■ TRY IT: The full set of entries below, restated word for word and stripped of images, is the expected result.

[INFORMATION SHOWN — start]

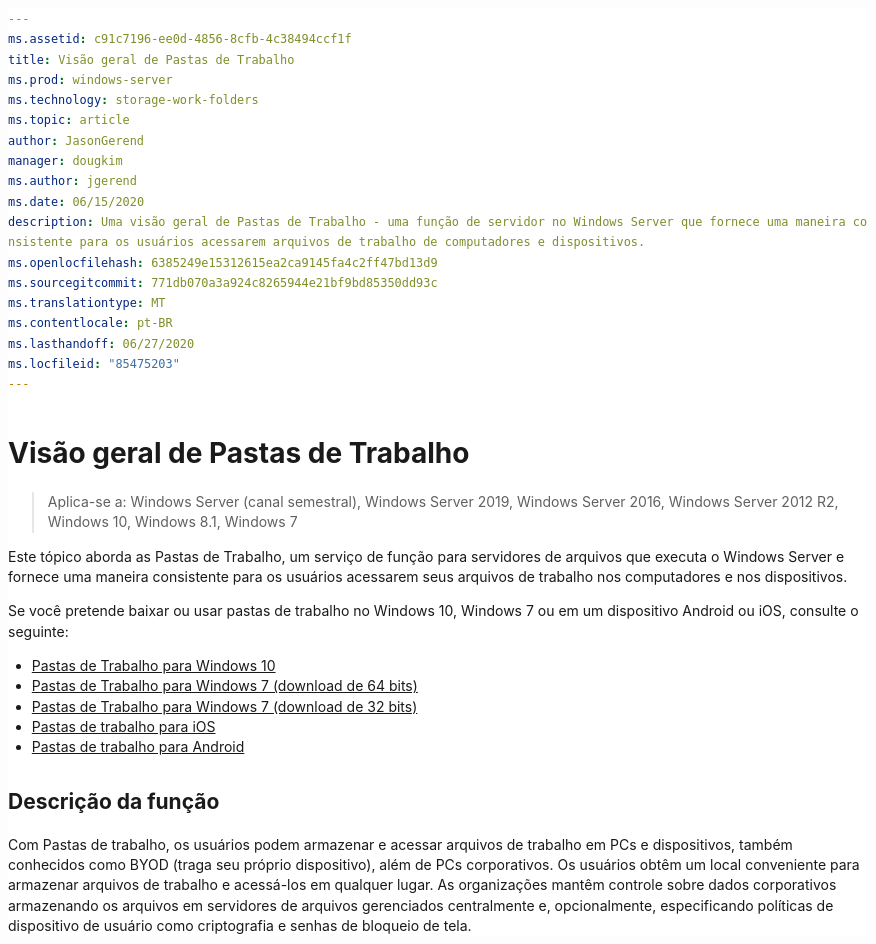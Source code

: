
 ```yaml
---
ms.assetid: c91c7196-ee0d-4856-8cfb-4c38494ccf1f
title: Visão geral de Pastas de Trabalho
ms.prod: windows-server
ms.technology: storage-work-folders
ms.topic: article
author: JasonGerend
manager: dougkim
ms.author: jgerend
ms.date: 06/15/2020
description: Uma visão geral de Pastas de Trabalho - uma função de servidor no Windows Server que fornece uma maneira consistente para os usuários acessarem arquivos de trabalho de computadores e dispositivos.
ms.openlocfilehash: 6385249e15312615ea2ca9145fa4c2ff47bd13d9
ms.sourcegitcommit: 771db070a3a924c8265944e21bf9bd85350dd93c
ms.translationtype: MT
ms.contentlocale: pt-BR
ms.lasthandoff: 06/27/2020
ms.locfileid: "85475203"
---
```

# <a name="work-folders-overview"></a>Visão geral de Pastas de Trabalho

>Aplica-se a: Windows Server (canal semestral), Windows Server 2019, Windows Server 2016, Windows Server 2012 R2, Windows 10, Windows 8.1, Windows 7

Este tópico aborda as Pastas de Trabalho, um serviço de função para servidores de arquivos que executa o Windows Server e fornece uma maneira consistente para os usuários acessarem seus arquivos de trabalho nos computadores e nos dispositivos.

Se você pretende baixar ou usar pastas de trabalho no Windows 10, Windows 7 ou em um dispositivo Android ou iOS, consulte o seguinte:

- [Pastas de Trabalho para Windows 10](https://support.microsoft.com/help/12370/windows-10-work-folders)
- [Pastas de Trabalho para Windows 7 (download de 64 bits)](https://www.microsoft.com/download/details.aspx?id=42558)
- [Pastas de Trabalho para Windows 7 (download de 32 bits)](https://www.microsoft.com/download/details.aspx?id=42559)
- [Pastas de trabalho para iOS](https://itunes.apple.com/app/work-folders/id950878067)
- [Pastas de trabalho para Android](https://play.google.com/store/apps/details?id=com.microsoft.workfolders)

## <a name="role-description"></a>Descrição da função

 Com Pastas de trabalho, os usuários podem armazenar e acessar arquivos de trabalho em PCs e dispositivos, também conhecidos como BYOD (traga seu próprio dispositivo), além de PCs corporativos. Os usuários obtêm um local conveniente para armazenar arquivos de trabalho e acessá-los em qualquer lugar. As organizações mantêm controle sobre dados corporativos armazenando os arquivos em servidores de arquivos gerenciados centralmente e, opcionalmente, especificando políticas de dispositivo de usuário como criptografia e senhas de bloqueio de tela.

[INFORMATION SHOWN — finish]

■ EXERCISE ANSWER:
Source code

:
 ```yaml
---
ms.assetid: c91c7196-ee0d-4856-8cfb-4c38494ccf1f
title: Visão geral de Pastas de Trabalho
ms.prod: windows-server
ms.technology: storage-work-folders
ms.topic: article
author: JasonGerend
manager: dougkim
ms.author: jgerend
ms.date: 06/15/2020
description: Uma visão geral de Pastas de Trabalho - uma função de servidor no Windows Server que fornece uma maneira consistente para os usuários acessarem arquivos de trabalho de computadores e dispositivos.
ms.openlocfilehash: 6385249e15312615ea2ca9145fa4c2ff47bd13d9
ms.sourcegitcommit: 771db070a3a924c8265944e21bf9bd85350dd93c
ms.translationtype: MT
ms.contentlocale: pt-BR
ms.lasthandoff: 06/27/2020
ms.locfileid: "85475203"
---
```

# <a name="work-folders-overview"></a>Visão geral de Pastas de Trabalho

>Aplica-se a: Windows Server (canal semestral), Windows Server 2019, Windows Server 2016, Windows Server 2012 R2, Windows 10, Windows 8.1, Windows 7

Este tópico aborda as Pastas de Trabalho, um serviço de função para servidores de arquivos que executa o Windows Server e fornece uma maneira consistente para os usuários acessarem seus arquivos de trabalho nos computadores e nos dispositivos.

Se você pretende baixar ou usar pastas de trabalho no Windows 10, Windows 7 ou em um dispositivo Android ou iOS, consulte o seguinte:

- [Pastas de Trabalho para Windows 10](https://support.microsoft.com/help/12370/windows-10-work-folders)
- [Pastas de Trabalho para Windows 7 (download de 64 bits)](https://www.microsoft.com/download/details.aspx?id=42558)
- [Pastas de Trabalho para Windows 7 (download de 32 bits)](https://www.microsoft.com/download/details.aspx?id=42559)
- [Pastas de trabalho para iOS](https://itunes.apple.com/app/work-folders/id950878067)
- [Pastas de trabalho para Android](https://play.google.com/store/apps/details?id=com.microsoft.workfolders)

## <a name="role-description"></a>Descrição da função

 Com Pastas de trabalho, os usuários podem armazenar e acessar arquivos de trabalho em PCs e dispositivos, também conhecidos como BYOD (traga seu próprio dispositivo), além de PCs corporativos. Os usuários obtêm um local conveniente para armazenar arquivos de trabalho e acessá-los em qualquer lugar. As organizações mantêm controle sobre dados corporativos armazenando os arquivos em servidores de arquivos gerenciados centralmente e, opcionalmente, especificando políticas de dispositivo de usuário como criptografia e senhas de bloqueio de tela.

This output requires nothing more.